The EU (European Union) probe is focused on the indexed prices formulated and published by such agencies as Platts. Yet the core price mechanism, subject to the greatest adulteration, the Brent Crude Benchmark as traded on London's ICE exchange, is being overlooked, at least initially.
Will the FTC get into the sinews of the oil price distortion? That remains to be seen. That the WTI (West Texas Intermediate oil contract) is trading today at over $95/barrel on the CME-owned NY Mercantile Exchange is beyond logical comprehension, especially when one considers that U.S. inventories are near all time record highs, that American oil production is expanding dramatically, American consumers are using significantly less gasoline/diesel than even a few years ago, and natural gas heating units are replacing oil heating units in homes all over America. Most tellingly, that some four years ago, within a month of the Obama presidency, the price of oil was $33/barrel. What other commodity has had such a dramatic rise while supply increased and consumption declined?

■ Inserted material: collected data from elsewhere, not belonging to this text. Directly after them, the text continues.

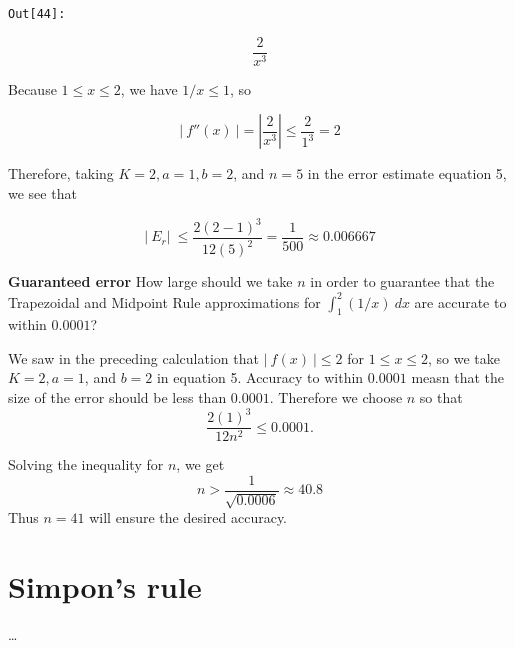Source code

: \documentclass[11pt]{article}
\def\gt{>}
\begin{document}
\texttt{\color{outcolor}Out[{\color{outcolor}44}]:}
    
    $$\frac{2}{x^{3}}$$

    

    Because \(1 \leq x \leq 2\), we have \(1/x \leq 1\), so

\[ |\ f''(x)\ | = \left|\dfrac{2}{x^3}\right| \leq \dfrac{2}{1^3}=2 \]

    Therefore, taking \(K=2,a=1,b=2\), and \(n=5\) in the error estimate
equation 5, we see that

\[ |\ E_r |\ \leq \dfrac{2(2-1)^3}{12(5)^2}=\dfrac{1}{500}\approx0.006667 \]

    \textbf{Guaranteed error} How large should we take \(n\) in order to
guarantee that the Trapezoidal and Midpoint Rule approximations for
\(\int_1^2(1/x)\ dx\) are accurate to within \(0.0001\)?

    We saw in the preceding calculation that \(|\ f(x)\ | \leq 2\) for
\(1\leq x\leq 2\), so we take \(K=2, a=1\), and \(b=2\) in equation 5.
Accuracy to within \(0.0001\) measn that the size of the error should be
less than \(0.0001\). Therefore we choose \(n\) so that
\[ \dfrac{2(1)^3}{12n^2}\leq0.0001.\]

Solving the inequality for \(n\), we get
\[ n \gt \dfrac{1}{\sqrt{0.0006}}\approx 40.8 \] Thus \(n=41\) will
ensure the desired accuracy.

    \hypertarget{simpons-rule}{%
\section{Simpon's rule}\label{simpons-rule}}

    \ldots{}


    
    
    
    
\end{document}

Joaquim Alumina, Europe's top antitrust official, was quoted as saying this past May 28th that if oil price manipulation did take place, it would have caused "huge" damage to consumers. What is unconscionable is that it has been said so rarely by those in whom we have entrusted governance.
Frighteningly, we also learn that the Commodity Futures Trading Commission (CFTC) is reviewing complaints of bogus bids and offers for WTI oil contracts. An exercise known as "spoofing," which is illegal, whereby bids or offers are entered with the intention of canceling them before the trade is executed, aimed at moving prices in a given direction on the CME Group's NYMerc, the world's largest energy-futures exchange. CFTC commissioner Bart Chilton reported only yesterday that he had received more than a half dozen complaints from traders.
Certainly the FTC has its work laid out. The big question now is will they follow through or go the way of the "Oil/Gas Pricing Fraud Panel" of April 2011 from which we have yet to hear a single note?